Posology
Recommended dosage:
The amount of Compound Sodium Lactate solution (Ringer Lactate solution) needed to restore normal blood volume is 3 to 5 times the volume of lost blood.
The recommended dosage depends on the weight, age and clinical condition. For routine maintenance of intravenous fluids, it is commonly within the following limits:
- for adults: 500 ml to 3 litres/24 h
- for paediatrics: 20 ml to 100 ml/kg/24 h.
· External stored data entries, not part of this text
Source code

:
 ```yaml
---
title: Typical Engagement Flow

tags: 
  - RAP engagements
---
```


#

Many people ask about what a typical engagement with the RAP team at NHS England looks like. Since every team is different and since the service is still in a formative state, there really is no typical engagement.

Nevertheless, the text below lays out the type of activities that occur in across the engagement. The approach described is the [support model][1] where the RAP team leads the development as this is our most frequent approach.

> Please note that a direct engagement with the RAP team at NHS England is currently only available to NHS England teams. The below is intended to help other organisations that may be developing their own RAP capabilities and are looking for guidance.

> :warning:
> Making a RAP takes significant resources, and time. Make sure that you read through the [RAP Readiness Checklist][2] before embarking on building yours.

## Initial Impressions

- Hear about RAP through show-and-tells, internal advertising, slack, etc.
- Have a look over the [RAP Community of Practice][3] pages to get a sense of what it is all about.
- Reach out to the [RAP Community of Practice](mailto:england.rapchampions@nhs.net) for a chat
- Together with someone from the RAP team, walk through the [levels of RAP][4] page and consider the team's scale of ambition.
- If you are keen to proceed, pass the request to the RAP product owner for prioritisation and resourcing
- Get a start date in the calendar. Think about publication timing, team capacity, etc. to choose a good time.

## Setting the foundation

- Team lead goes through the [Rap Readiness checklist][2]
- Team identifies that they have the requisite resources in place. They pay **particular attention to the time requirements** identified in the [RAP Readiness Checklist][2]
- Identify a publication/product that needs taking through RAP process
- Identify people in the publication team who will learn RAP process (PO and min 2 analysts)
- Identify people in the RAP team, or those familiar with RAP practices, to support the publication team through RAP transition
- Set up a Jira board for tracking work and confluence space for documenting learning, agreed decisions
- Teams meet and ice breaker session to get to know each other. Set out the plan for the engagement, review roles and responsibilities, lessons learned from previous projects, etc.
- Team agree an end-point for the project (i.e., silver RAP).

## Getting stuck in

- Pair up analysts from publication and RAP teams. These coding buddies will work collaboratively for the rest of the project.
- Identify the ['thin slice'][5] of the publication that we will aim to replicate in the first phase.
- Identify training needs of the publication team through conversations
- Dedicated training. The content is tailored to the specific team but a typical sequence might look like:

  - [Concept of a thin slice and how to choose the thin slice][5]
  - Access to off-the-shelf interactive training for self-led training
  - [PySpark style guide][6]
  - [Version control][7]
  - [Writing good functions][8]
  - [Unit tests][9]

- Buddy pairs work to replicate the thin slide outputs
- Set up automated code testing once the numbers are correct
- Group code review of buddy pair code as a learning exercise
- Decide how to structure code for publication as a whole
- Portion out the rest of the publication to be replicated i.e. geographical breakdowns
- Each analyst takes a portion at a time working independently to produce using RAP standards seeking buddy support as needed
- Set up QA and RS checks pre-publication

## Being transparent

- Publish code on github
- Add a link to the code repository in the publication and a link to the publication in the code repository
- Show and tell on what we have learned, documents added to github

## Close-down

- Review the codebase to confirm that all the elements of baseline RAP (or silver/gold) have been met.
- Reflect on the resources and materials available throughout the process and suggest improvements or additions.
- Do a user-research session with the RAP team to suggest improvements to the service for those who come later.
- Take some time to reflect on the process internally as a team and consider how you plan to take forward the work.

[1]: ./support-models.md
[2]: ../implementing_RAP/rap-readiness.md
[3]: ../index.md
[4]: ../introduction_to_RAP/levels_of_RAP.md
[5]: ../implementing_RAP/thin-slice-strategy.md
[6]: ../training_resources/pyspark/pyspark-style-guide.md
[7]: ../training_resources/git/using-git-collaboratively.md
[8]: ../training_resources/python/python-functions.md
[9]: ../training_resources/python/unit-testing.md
Special clinical conditions, such as massive blood loss, burns, surgical drains, diarrhea, require additional adjustments of the necessary IV fluid volume.
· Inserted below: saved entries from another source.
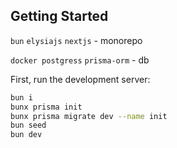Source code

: ## Getting Started

`bun` `elysiajs` `nextjs` - monorepo

`docker postgress` `prisma-orm` - db
 
First, run the development server:

```bash
bun i
bunx prisma init
bunx prisma migrate dev --name init
bun seed
bun dev
```
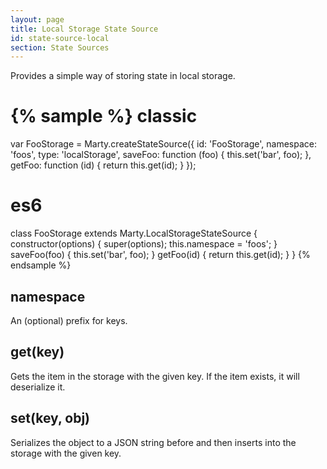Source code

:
 ```yaml
---
layout: page
title: Local Storage State Source
id: state-source-local
section: State Sources
---
```


Provides a simple way of storing state in local storage.

{% sample %}
classic
=======
var FooStorage = Marty.createStateSource({
  id: 'FooStorage',
  namespace: 'foos',
  type: 'localStorage',
  saveFoo: function (foo) {
    this.set('bar', foo);
  },
  getFoo: function (id) {
    return this.get(id);
  }
});

es6
===
class FooStorage extends Marty.LocalStorageStateSource {
  constructor(options) {
    super(options);
    this.namespace = 'foos';
  }
  saveFoo(foo) {
    this.set('bar', foo);
  }
  getFoo(id) {
    return this.get(id);
  }
}
{% endsample %}

<h2 id="namespace">namespace</h2>

An (optional) prefix for keys.

<h2 id="get">get(key)</h2>

Gets the item in the storage with the given key. If the item exists, it will deserialize it.

<h2 id="set">set(key, obj)</h2>

Serializes the object to a JSON string before and then inserts into the storage with the given key.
Fluid balance, serum electrolytes and acid-base balance may need to be monitored before and during administration, with particular attention to serum sodium in patients with increased non- osmotic vasopressin release (syndrome of inappropriate antidiuretic hormone secretion, SIADH) and in patients co-medicated with vasopressin agonist drugs, due to the risk of hospital acquired hyponatraemia (see sections 4.4, 4.5 and 4.8).
Monitoring of serum sodium is particularly important for hypotonic fluids.
Administration rate:
The infusion rate is usually 40 ml/kg/24 h in adults.
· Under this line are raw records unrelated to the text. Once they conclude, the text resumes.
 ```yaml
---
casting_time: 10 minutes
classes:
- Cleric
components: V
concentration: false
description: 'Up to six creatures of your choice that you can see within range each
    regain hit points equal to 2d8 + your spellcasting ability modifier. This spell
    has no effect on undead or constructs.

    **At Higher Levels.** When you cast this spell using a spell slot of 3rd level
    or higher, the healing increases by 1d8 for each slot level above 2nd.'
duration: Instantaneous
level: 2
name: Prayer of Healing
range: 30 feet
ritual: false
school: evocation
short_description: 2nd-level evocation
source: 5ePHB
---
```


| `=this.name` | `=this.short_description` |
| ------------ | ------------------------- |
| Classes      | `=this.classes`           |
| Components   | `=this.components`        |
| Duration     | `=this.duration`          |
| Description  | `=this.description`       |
For calculating the intravenous fluid maintenance rate in adults, a “4-2-1” rule can be used:
- 4 ml/kg/h for the first 10 kg of body weight,
- 2 ml/kg/h for the second 10 kg of body weight,
- 1 ml/kg/h for subsequent body weight.
For example, a 70 kg patient would require the following hourly maintenance fluid rate: 40+20+50=110 ml/h.
For calculating daily fluid maintenance rates in pediatric populations, the following algorithm can be applied:
- 100 ml/kg for infants of 3.5-10 kg body weight (except newborns of 0-28 days old),
- 1000 ml + 50 ml for every kg over 10 kg for children of 11-20 kg weight,
- 1500 ml + 20 ml/kg for every kg over 20 kg for children of >20 kg weight.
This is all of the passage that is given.